(Stored items from a collection)
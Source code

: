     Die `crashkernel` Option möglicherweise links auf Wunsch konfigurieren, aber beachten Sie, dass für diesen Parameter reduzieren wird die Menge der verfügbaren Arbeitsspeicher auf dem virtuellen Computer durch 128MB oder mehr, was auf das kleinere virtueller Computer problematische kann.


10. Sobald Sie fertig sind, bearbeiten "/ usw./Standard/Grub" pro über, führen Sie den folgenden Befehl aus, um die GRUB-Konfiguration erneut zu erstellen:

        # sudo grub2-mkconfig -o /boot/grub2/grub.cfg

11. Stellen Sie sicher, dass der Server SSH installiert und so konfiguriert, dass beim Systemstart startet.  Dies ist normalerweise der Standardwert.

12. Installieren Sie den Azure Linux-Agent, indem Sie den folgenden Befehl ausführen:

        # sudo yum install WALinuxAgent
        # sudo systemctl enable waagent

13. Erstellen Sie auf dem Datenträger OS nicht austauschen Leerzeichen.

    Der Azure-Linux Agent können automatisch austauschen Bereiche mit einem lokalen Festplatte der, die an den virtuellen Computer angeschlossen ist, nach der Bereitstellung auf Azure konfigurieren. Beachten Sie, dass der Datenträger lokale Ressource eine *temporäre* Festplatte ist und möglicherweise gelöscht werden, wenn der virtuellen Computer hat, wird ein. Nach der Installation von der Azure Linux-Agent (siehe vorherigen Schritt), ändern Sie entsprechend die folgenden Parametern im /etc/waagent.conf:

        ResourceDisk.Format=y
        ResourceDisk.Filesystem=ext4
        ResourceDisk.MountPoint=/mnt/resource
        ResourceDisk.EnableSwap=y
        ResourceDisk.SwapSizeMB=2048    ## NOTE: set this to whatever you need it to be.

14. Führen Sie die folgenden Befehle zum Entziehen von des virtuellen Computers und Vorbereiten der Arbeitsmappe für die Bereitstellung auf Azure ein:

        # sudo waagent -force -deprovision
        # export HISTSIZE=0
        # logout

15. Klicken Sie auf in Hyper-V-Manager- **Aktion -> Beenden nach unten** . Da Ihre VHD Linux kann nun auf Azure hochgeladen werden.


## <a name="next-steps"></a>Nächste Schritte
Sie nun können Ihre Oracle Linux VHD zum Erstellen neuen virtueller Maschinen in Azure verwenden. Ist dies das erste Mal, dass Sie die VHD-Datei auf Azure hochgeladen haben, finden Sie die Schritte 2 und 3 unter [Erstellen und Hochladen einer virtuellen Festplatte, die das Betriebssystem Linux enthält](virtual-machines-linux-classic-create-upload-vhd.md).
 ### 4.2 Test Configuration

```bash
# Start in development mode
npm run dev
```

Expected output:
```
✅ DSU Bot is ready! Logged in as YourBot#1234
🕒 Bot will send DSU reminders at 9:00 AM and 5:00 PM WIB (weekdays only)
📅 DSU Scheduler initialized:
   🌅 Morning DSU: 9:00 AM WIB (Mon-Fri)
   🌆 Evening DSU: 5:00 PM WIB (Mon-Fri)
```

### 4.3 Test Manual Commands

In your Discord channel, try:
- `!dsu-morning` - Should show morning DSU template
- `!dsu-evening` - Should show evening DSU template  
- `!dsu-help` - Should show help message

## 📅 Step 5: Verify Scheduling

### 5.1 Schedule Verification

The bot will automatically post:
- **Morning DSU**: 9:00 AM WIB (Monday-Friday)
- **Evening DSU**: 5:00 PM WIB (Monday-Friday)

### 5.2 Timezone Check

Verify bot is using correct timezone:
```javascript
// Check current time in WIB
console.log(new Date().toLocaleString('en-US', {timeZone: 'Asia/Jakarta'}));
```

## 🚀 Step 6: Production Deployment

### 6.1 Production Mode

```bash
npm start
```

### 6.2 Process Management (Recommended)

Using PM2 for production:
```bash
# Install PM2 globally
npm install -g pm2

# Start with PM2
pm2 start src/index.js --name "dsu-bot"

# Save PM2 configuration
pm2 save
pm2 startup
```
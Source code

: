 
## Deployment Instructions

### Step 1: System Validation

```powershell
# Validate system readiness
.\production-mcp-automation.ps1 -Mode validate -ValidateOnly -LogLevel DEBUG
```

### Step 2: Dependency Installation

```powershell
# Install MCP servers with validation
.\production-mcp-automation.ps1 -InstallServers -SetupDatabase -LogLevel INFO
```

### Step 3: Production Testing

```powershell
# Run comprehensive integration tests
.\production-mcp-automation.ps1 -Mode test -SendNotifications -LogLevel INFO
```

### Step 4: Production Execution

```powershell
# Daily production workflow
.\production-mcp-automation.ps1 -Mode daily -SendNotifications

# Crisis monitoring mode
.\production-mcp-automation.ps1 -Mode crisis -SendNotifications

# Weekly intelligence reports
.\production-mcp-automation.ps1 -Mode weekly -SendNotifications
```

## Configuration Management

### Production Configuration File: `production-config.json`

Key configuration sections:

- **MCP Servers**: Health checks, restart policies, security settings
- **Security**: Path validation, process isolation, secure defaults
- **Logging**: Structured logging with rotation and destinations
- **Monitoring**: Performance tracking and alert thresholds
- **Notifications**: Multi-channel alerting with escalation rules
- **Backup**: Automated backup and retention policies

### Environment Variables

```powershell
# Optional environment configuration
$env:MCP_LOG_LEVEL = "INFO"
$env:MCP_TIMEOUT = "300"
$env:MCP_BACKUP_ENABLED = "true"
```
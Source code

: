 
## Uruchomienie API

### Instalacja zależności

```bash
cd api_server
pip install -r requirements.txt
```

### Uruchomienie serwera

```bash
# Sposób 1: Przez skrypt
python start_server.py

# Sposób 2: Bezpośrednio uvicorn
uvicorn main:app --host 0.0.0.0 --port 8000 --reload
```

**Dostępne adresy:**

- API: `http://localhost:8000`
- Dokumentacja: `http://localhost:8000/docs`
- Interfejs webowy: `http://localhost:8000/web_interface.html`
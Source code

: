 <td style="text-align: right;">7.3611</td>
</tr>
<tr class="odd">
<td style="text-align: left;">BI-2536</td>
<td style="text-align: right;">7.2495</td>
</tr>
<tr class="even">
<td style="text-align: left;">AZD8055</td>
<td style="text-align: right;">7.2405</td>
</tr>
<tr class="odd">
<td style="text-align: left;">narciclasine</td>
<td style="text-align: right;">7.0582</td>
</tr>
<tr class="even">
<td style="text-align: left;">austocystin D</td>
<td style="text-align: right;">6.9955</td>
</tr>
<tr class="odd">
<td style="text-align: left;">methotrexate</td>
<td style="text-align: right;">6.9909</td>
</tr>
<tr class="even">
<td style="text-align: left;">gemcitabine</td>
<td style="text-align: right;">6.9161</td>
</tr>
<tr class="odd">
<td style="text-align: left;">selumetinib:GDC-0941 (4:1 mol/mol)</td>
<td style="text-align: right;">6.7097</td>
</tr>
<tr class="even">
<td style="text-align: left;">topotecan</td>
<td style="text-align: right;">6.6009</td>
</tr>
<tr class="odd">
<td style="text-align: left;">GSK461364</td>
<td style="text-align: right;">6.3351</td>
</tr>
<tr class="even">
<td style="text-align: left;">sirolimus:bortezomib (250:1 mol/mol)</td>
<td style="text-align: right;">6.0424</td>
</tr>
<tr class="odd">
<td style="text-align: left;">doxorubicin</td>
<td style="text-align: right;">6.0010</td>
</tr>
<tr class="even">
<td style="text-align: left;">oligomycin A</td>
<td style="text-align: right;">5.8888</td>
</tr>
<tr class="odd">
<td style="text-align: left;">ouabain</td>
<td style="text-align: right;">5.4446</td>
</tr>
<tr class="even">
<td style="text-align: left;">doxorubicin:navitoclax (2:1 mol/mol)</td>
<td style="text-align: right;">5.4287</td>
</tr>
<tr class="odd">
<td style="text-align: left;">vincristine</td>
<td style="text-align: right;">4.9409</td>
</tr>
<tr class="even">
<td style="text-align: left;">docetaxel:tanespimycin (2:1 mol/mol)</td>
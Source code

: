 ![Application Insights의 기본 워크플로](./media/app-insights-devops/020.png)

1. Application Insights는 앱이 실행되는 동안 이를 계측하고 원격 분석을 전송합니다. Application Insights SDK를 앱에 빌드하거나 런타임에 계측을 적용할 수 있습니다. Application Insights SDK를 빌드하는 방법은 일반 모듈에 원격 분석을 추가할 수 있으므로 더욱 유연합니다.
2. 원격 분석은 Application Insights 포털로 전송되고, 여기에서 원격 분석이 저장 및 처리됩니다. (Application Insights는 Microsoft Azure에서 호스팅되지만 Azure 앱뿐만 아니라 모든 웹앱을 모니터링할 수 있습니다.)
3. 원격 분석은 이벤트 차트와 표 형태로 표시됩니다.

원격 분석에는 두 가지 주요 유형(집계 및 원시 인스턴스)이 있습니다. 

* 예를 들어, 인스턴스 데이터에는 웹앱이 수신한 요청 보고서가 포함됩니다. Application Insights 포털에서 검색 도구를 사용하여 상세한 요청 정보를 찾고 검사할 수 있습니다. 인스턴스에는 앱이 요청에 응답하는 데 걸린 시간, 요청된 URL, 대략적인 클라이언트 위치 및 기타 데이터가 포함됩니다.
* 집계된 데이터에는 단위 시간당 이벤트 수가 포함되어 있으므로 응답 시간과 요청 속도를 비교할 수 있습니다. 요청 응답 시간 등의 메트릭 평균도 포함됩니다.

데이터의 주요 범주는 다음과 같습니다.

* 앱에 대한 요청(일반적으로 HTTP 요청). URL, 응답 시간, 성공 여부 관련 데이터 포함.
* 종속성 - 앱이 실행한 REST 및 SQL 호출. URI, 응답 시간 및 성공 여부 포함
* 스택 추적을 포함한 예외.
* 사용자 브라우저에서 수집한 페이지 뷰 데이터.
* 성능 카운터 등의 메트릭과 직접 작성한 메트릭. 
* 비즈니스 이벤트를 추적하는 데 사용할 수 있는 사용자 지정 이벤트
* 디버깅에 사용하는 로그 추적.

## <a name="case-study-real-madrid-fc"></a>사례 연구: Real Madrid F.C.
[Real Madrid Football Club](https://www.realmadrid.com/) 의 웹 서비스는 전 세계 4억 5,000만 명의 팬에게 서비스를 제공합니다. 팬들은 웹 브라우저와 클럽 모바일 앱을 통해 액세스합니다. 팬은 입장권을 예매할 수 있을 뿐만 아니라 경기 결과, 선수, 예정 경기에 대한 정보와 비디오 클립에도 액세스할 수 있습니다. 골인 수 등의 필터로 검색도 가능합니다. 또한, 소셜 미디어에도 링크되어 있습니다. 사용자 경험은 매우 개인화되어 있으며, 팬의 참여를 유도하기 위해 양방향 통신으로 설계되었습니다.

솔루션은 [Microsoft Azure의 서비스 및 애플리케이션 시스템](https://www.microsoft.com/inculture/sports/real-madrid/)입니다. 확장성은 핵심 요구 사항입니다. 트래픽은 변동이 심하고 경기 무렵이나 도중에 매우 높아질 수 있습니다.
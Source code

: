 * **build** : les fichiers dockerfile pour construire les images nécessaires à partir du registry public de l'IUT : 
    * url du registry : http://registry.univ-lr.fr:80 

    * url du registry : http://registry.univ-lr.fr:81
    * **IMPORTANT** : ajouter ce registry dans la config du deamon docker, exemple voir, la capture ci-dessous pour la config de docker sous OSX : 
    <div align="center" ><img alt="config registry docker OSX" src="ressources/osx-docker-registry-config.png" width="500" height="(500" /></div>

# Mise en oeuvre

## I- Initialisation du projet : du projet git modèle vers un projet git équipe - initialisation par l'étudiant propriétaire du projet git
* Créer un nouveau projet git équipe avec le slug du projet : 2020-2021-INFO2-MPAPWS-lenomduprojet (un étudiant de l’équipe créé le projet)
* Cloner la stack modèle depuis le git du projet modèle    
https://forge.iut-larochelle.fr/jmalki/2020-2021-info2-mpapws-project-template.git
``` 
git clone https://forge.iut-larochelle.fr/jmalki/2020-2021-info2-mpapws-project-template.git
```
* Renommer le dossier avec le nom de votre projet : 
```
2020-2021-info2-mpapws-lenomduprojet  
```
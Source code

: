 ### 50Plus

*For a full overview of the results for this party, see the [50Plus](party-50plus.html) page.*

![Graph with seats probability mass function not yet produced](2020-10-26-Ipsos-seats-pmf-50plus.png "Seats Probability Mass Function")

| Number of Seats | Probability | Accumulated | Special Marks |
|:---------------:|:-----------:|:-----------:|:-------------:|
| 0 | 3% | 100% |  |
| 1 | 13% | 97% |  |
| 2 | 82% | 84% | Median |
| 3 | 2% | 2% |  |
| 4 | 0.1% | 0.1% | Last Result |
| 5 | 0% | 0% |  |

--- TASK PROMPT ---
Up to and including the line with "# sudo grub2-mkconfig", repeat the entries exactly, beginning at their first line.

--- WRITTEN RESPONSE ---
Source code

:     Die `crashkernel` Option möglicherweise links auf Wunsch konfigurieren, aber beachten Sie, dass für diesen Parameter reduzieren wird die Menge der verfügbaren Arbeitsspeicher auf dem virtuellen Computer durch 128MB oder mehr, was auf das kleinere virtueller Computer problematische kann.


10. Sobald Sie fertig sind, bearbeiten "/ usw./Standard/Grub" pro über, führen Sie den folgenden Befehl aus, um die GRUB-Konfiguration erneut zu erstellen:

        # sudo grub2-mkconfig -o /boot/grub2/grub.cfg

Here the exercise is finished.